Chego na disgrama do recinto e vejo apenas rostos lânguidos. O telão tá passando um show de Djavan. Bem feito. Quem manda ir num lugar que se chama botequim, com ó.
Brasileiro, não desisto nunca. E mais rápido do que um Ben Johnson dopado, corro para a Rua do Canal. Antes de chegar na esquina, ouço o barulho de fogo e penso. “Agora, vai. Gol do Vitória”. Olho para o lado e lá está um corpo estendido no chão. Um cidadão tentou reagir a um assalto e foi alvejado na mão e na clavícula.

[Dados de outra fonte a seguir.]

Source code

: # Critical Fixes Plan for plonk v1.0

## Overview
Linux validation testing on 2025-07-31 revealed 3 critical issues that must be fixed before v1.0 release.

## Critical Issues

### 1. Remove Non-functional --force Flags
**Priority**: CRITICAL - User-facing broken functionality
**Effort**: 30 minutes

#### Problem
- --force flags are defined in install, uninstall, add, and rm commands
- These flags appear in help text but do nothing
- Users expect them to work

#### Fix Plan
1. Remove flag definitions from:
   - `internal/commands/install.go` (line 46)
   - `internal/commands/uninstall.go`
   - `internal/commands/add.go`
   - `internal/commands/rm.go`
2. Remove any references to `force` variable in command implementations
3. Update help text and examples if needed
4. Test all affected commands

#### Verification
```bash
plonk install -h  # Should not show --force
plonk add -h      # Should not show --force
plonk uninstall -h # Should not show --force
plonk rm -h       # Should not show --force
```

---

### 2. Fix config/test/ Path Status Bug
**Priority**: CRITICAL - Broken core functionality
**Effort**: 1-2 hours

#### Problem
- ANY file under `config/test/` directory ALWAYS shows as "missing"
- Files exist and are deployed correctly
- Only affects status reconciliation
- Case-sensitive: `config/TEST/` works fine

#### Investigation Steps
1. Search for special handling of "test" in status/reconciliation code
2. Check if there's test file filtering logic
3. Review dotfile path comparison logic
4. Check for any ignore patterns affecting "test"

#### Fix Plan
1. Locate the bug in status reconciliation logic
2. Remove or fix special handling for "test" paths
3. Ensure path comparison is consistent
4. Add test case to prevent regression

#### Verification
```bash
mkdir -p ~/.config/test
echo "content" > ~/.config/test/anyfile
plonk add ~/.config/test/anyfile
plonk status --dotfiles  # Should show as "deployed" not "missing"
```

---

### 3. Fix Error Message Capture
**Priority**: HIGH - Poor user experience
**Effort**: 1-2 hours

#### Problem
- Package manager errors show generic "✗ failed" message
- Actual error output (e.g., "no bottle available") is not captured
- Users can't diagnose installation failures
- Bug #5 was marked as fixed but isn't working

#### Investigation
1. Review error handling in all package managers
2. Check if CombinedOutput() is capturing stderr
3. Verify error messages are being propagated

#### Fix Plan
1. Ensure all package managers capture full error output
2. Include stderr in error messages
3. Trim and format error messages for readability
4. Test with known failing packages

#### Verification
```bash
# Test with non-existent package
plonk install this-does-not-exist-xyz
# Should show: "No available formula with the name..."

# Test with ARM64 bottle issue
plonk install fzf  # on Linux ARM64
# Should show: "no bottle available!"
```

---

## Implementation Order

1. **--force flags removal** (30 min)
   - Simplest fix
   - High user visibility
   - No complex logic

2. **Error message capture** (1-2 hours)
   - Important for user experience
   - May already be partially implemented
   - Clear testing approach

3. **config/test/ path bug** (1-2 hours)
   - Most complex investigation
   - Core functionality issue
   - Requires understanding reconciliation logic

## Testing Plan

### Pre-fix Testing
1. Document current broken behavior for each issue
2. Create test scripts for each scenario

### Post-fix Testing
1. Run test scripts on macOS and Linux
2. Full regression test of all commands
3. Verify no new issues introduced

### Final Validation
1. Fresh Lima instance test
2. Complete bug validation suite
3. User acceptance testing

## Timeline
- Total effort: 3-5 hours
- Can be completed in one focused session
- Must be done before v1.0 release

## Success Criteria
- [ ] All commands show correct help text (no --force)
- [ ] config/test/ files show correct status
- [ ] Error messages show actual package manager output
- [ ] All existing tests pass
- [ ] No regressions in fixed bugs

Fujo dos ladrões e finalmente chego numa budega para ver o time. Antes que pudesse passar as primeiras orientações, Victor Ramos toma um nó de menino de playground e ainda faz penalti bisonho. 3 x 0. Pra acabar de fuder a porra toda, o juiz, em vez de acabar logo o jogo, deixa a partida ir até os 45 minutos. O Avaí mete mais um.
Volto para o Hospital depois da meia-noite e ainda não tem o resultado do hemograma. Toda a equipe médica está mobilizada atendendo o rapaz (ele também era rubro-negro) que levou os tiros.
Olho para a folhinha que marca 31 de julho. Poizé. Agosto ainda nem começou.
Valei-me São George Romero!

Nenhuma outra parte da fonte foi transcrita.